• **Task**: What you return should be the lines from the one with "- [The Anthem" through the one with "Sustainability Action Plans" in the data below, reproduced exactly with both ends, and no pictures at all.

=== Data for processing ===

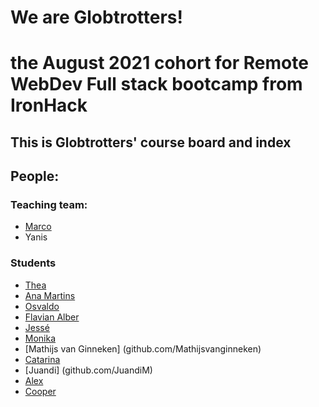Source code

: # We are Globtrotters!
# the August 2021 cohort for Remote WebDev Full stack bootcamp from IronHack

## This is Globtrotters' course board and index

## People:
### Teaching team:
- [Marco](github.com/marco-ih-bcn)
- Yanis

### Students
- [Thea](github.com/Theadejong)
- [Ana Martins](github.com/aafmartins)
- [Osvaldo](https://github.com/OsvaldoPicazo)
- [Flavian Alber](https://github.com/Hribu)
- [Jessé]( github.com/JesseVermeulen123 )
- [Monika](github.com/monikageiger)
- [Mathijs van Ginneken] (github.com/Mathijsvanginneken)
- [Catarina](github.com/anaresende)
- [Juandi] (github.com/JuandiM)
- [Alex](https://github.com/AlexVascon/Globtrotters/edit/main/README.md)
- [Cooper](https://github.com/Coops023)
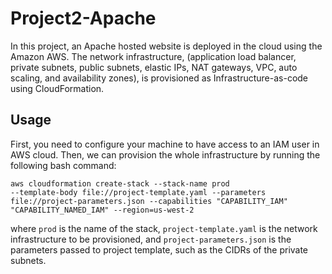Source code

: # Project2-Apache

In this project, an Apache hosted website is deployed in the cloud using the Amazon AWS. The network infrastructure, (application load balancer, private subnets, public subnets, elastic IPs, NAT gateways, VPC, auto scaling, and availability zones), is provisioned as Infrastructure-as-code using CloudFormation. 

## Usage

First, you need to configure your machine to have access to an IAM user in AWS cloud. Then, we can provision the whole infrastructure by running the following bash command:

<code>aws cloudformation create-stack --stack-name prod --template-body file://project-template.yaml  --parameters file://project-parameters.json --capabilities "CAPABILITY_IAM" "CAPABILITY_NAMED_IAM" --region=us-west-2</code>

where `prod` is the name of the stack, `project-template.yaml` is the network infrastructure to be provisioned, and `project-parameters.json` is the parameters passed to project template, such as the CIDRs of the private subnets.
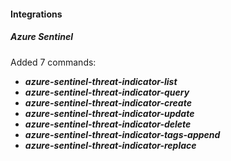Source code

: 
#### Integrations
##### Azure Sentinel
Added 7 commands:
   - ***azure-sentinel-threat-indicator-list***
   - ***azure-sentinel-threat-indicator-query***
   - ***azure-sentinel-threat-indicator-create***
   - ***azure-sentinel-threat-indicator-update***
   - ***azure-sentinel-threat-indicator-delete***
   - ***azure-sentinel-threat-indicator-tags-append***
   - ***azure-sentinel-threat-indicator-replace***
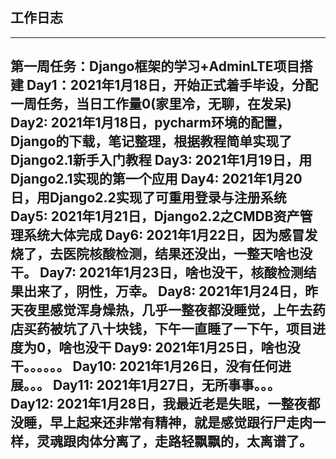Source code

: ## 工作日志
------
**第一周任务：Django框架的学习+AdminLTE项目搭建**
Day1：2021年1月18日，开始正式着手毕设，分配一周任务，当日工作量0(家里冷，无聊，在发呆)
Day2: 2021年1月18日，pycharm环境的配置，Django的下载，笔记整理，根据教程简单实现了Django2.1新手入门教程
Day3:
2021年1月19日，用Django2.1实现的第一个应用
Day4:
2021年1月20日，用Django2.2实现了可重用登录与注册系统
Day5:
2021年1月21日，Django2.2之CMDB资产管理系统大体完成
Day6:
2021年1月22日，因为感冒发烧了，去医院核酸检测，结果还没出，一整天啥也没干。
Day7:
2021年1月23日，啥也没干，核酸检测结果出来了，阴性，万幸。
Day8:
2021年1月24日，昨天夜里感觉浑身燥热，几乎一整夜都没睡觉，上午去药店买药被坑了八十块钱，下午一直睡了一下午，项目进度为0，啥也没干
Day9:
2021年1月25日，啥也没干。。。。。。
Day10:
2021年1月26日，没有任何进展。。。
Day11:
2021年1月27日，无所事事。。。
Day12:
2021年1月28日，我最近老是失眠，一整夜都没睡，早上起来还非常有精神，就是感觉跟行尸走肉一样，灵魂跟肉体分离了，走路轻飘飘的，太离谱了。
------
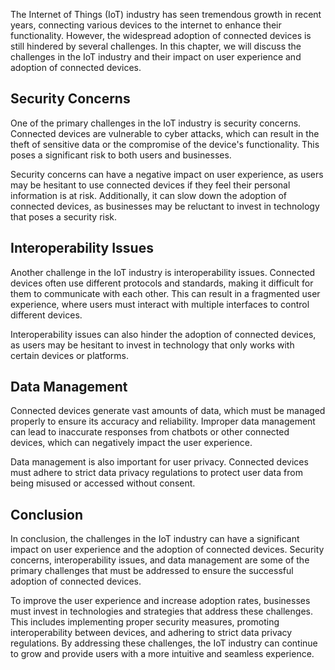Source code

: 
The Internet of Things (IoT) industry has seen tremendous growth in recent years, connecting various devices to the internet to enhance their functionality. However, the widespread adoption of connected devices is still hindered by several challenges. In this chapter, we will discuss the challenges in the IoT industry and their impact on user experience and adoption of connected devices.

Security Concerns
-----------------

One of the primary challenges in the IoT industry is security concerns. Connected devices are vulnerable to cyber attacks, which can result in the theft of sensitive data or the compromise of the device's functionality. This poses a significant risk to both users and businesses.

Security concerns can have a negative impact on user experience, as users may be hesitant to use connected devices if they feel their personal information is at risk. Additionally, it can slow down the adoption of connected devices, as businesses may be reluctant to invest in technology that poses a security risk.

Interoperability Issues
-----------------------

Another challenge in the IoT industry is interoperability issues. Connected devices often use different protocols and standards, making it difficult for them to communicate with each other. This can result in a fragmented user experience, where users must interact with multiple interfaces to control different devices.

Interoperability issues can also hinder the adoption of connected devices, as users may be hesitant to invest in technology that only works with certain devices or platforms.

Data Management
---------------

Connected devices generate vast amounts of data, which must be managed properly to ensure its accuracy and reliability. Improper data management can lead to inaccurate responses from chatbots or other connected devices, which can negatively impact the user experience.

Data management is also important for user privacy. Connected devices must adhere to strict data privacy regulations to protect user data from being misused or accessed without consent.

Conclusion
----------

In conclusion, the challenges in the IoT industry can have a significant impact on user experience and the adoption of connected devices. Security concerns, interoperability issues, and data management are some of the primary challenges that must be addressed to ensure the successful adoption of connected devices.

To improve the user experience and increase adoption rates, businesses must invest in technologies and strategies that address these challenges. This includes implementing proper security measures, promoting interoperability between devices, and adhering to strict data privacy regulations. By addressing these challenges, the IoT industry can continue to grow and provide users with a more intuitive and seamless experience.

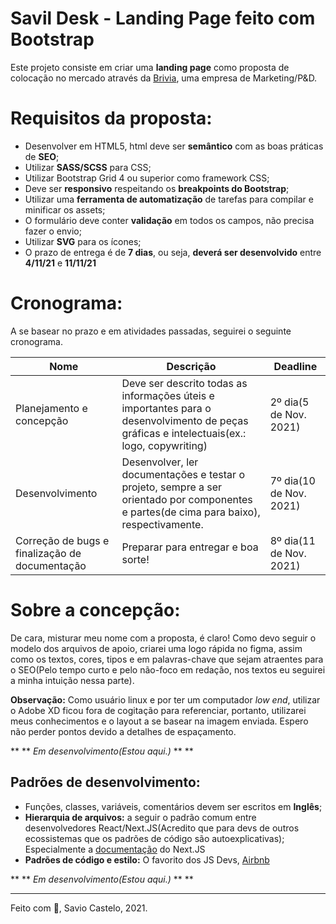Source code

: # Savil Desk - Landing Page feito com Bootstrap

Este projeto consiste em criar uma **landing page** como proposta de colocação no mercado através da [Brivia], uma empresa de Marketing/P&D.

# Requisitos da proposta:
*	Desenvolver em HTML5, html deve ser **semântico** com as boas práticas de **SEO**; 
*	Utilizar **SASS/SCSS** para CSS;
*	Utilizar Bootstrap Grid 4 ou superior como framework CSS;
*	Deve ser **responsivo** respeitando os **breakpoints do Bootstrap**;
*	Utilizar uma **ferramenta de automatização** de tarefas para compilar e minificar os assets;
*	O formulário deve conter **validação** em todos os campos, não precisa fazer o envio;
*	Utilizar **SVG** para os ícones;
* O prazo de entrega é de **7 dias**, ou seja, **deverá ser desenvolvido** entre **4/11/21** e **11/11/21**

# Cronograma:

A se basear no prazo e em atividades passadas, seguirei o seguinte cronograma.

| Nome                                           | Descrição                                                                                                                                  | Deadline                |
| ---------------------------------------------- | ------------------------------------------------------------------------------------------------------------------------------------------ | ----------------------- |
| Planejamento e concepção                       | Deve ser descrito todas as informações úteis e importantes para o desenvolvimento de peças gráficas e intelectuais(ex.: logo, copywriting) | 2º dia(5 de Nov. 2021)  |
| Desenvolvimento                                | Desenvolver, ler documentações e testar o projeto, sempre a ser orientado por componentes e partes(de cima para baixo), respectivamente.                      | 7º dia(10 de Nov. 2021) |
| Correção de bugs e finalização de documentação | Preparar para entregar e boa sorte!                                                                                                        | 8º dia(11 de Nov. 2021) |

# Sobre a concepção:
De cara, misturar meu nome com a proposta, é claro! Como devo seguir o modelo dos arquivos de apoio, criarei uma logo rápida no figma, assim como os textos, cores, tipos e em palavras-chave que sejam atraentes para o SEO(Pelo tempo curto e pelo não-foco em redação, nos textos eu seguirei a minha intuição nessa parte).

**Observação:** Como usuário linux e por ter um computador *low end*, utilizar o Adobe XD ficou fora de cogitação para referenciar, portanto, utilizarei meus conhecimentos e o layout a se basear na imagem enviada. Espero não perder pontos devido a detalhes de espaçamento.

** ** *Em desenvolvimento(Estou aqui.)* ** **

## Padrões de desenvolvimento:

* Funções, classes, variáveis, comentários devem ser escritos em **Inglês**;
* **Hierarquia de arquivos:** a seguir o padrão comum entre desenvolvedores React/Next.JS(Acredito que para devs de outros ecossistemas que os padrões de código são autoexplicativas); Especialmente a [documentação] do Next.JS
* **Padrões de código e estilo:** O favorito dos JS Devs, [Airbnb]

** ** *Em desenvolvimento(Estou aqui.)* ** **

---
Feito com 💜, Savio Castelo, 2021.


[Brivia]: https://www.brivia.com.br
[Airbnb]: https://github.com/airbnb/javascript
[documentação]: https://nextjs.org/docs/basic-features/layouts#with-typescript
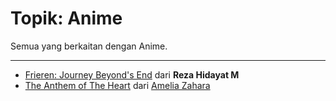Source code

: # Topik: Anime

Semua yang berkaitan dengan Anime.

----

- [Frieren: Journey Beyond's End](/content/blog/rezahidayatm/anime/frierensetelahperjalananberakhir/) dari **Reza Hidayat M**
- [The Anthem of The Heart](/content/blog/ameliazahara/anime/theanthemoftheheart/) dari [Amelia Zahara](/content/kontributor/ameliazahara)

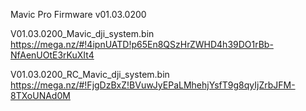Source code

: Mavic Pro Firmware v01.03.0200

V01.03.0200_Mavic_dji_system.bin
https://mega.nz/#!4ipnUATD!p65En8QSzHrZWHD4h39DO1rBb-NfAenUOtE3rKuXIt4


V01.03.0200_RC_Mavic_dji_system.bin
https://mega.nz/#!FjgDzBxZ!BVuwJyEPaLMhehjYsfT9g8qyIjZrbJFM-8TXoUNAd0M
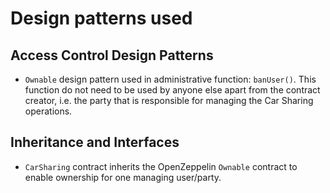 # Design patterns used

## Access Control Design Patterns

- `Ownable` design pattern used in administrative function: `banUser()`. This function do not need to be used by anyone else apart from the contract creator, i.e. the party that is responsible for managing the Car Sharing operations.

## Inheritance and Interfaces

- `CarSharing` contract inherits the OpenZeppelin `Ownable` contract to enable ownership for one managing user/party.
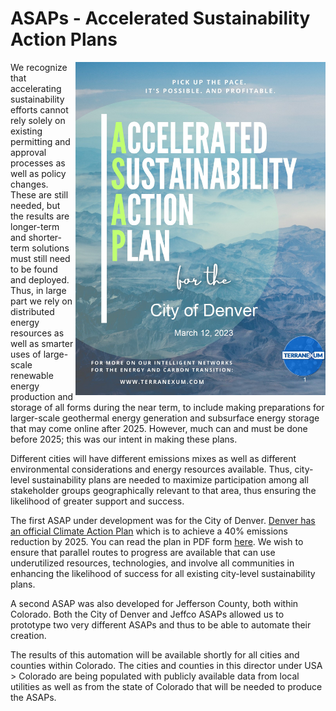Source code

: # ASAPs - Accelerated Sustainability Action Plans

<img align="right" src="https://github.com/terranexum/EMiTS/blob/main/docs/Concept_Development/Images/ASAP_Denver.jpg" width=400>

We recognize that accelerating sustainability efforts cannot rely solely on existing permitting and approval processes as well as policy changes. These are still needed, but the results are longer-term and shorter-term solutions must still need to be found and deployed. Thus, in large part we rely on distributed energy resources as well as smarter uses of large-scale renewable energy production and storage of all forms during the near term, to include making preparations for larger-scale geothermal energy generation and subsurface energy storage that may come online after 2025. However, much can and must be done before 2025; this was our intent in making these plans.

Different cities will have different emissions mixes as well as different environmental considerations and energy resources available. Thus, city-level sustainability plans are needed to maximize participation among all stakeholder groups geographically relevant to that area, thus ensuring the likelihood of greater support and success.

The first ASAP under development was for the City of Denver. [Denver has an official Climate Action Plan](https://www.denvergov.org/Government/Agencies-Departments-Offices/Agencies-Departments-Offices-Directory/Climate-Action-Sustainability-Resiliency/Climate-Action) which is to achieve a 40% emissions reduction by 2025. You can read the plan in PDF form [here](https://www.denvergov.org/files/assets/public/climate-action/documents/ddphe_80x50_climateactionplan.pdf). We wish to ensure that parallel routes to progress are available that can use underutilized resources, technologies, and involve all communities in enhancing the likelihood of success for all existing city-level sustainability plans. 

A second ASAP was also developed for Jefferson County, both within Colorado. Both the City of Denver and Jeffco ASAPs allowed us to prototype two very different ASAPs and thus to be able to automate their creation. 

The results of this automation will be available shortly for all cities and counties within Colorado. The cities and counties in this director under USA > Colorado are being populated with publicly available data from local utilities as well as from the state of Colorado that will be needed to produce the ASAPs.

===

• **Answer space**:
- [The Anthem of The Heart](/content/blog/ameliazahara/anime/theanthemoftheheart/) dari [Amelia Zahara](/content/kontributor/ameliazahara)

Source code

: Mavic Pro Firmware v01.03.0200

V01.03.0200_Mavic_dji_system.bin
https://mega.nz/#!4ipnUATD!p65En8QSzHrZWHD4h39DO1rBb-NfAenUOtE3rKuXIt4


V01.03.0200_RC_Mavic_dji_system.bin
https://mega.nz/#!FjgDzBxZ!BVuwJyEPaLMhehjYsfT9g8qyIjZrbJFM-8TXoUNAd0M
 # Design patterns used

## Access Control Design Patterns

- `Ownable` design pattern used in administrative function: `banUser()`. This function do not need to be used by anyone else apart from the contract creator, i.e. the party that is responsible for managing the Car Sharing operations.

## Inheritance and Interfaces

- `CarSharing` contract inherits the OpenZeppelin `Ownable` contract to enable ownership for one managing user/party.
Source code

: # ASAPs - Accelerated Sustainability Action Plans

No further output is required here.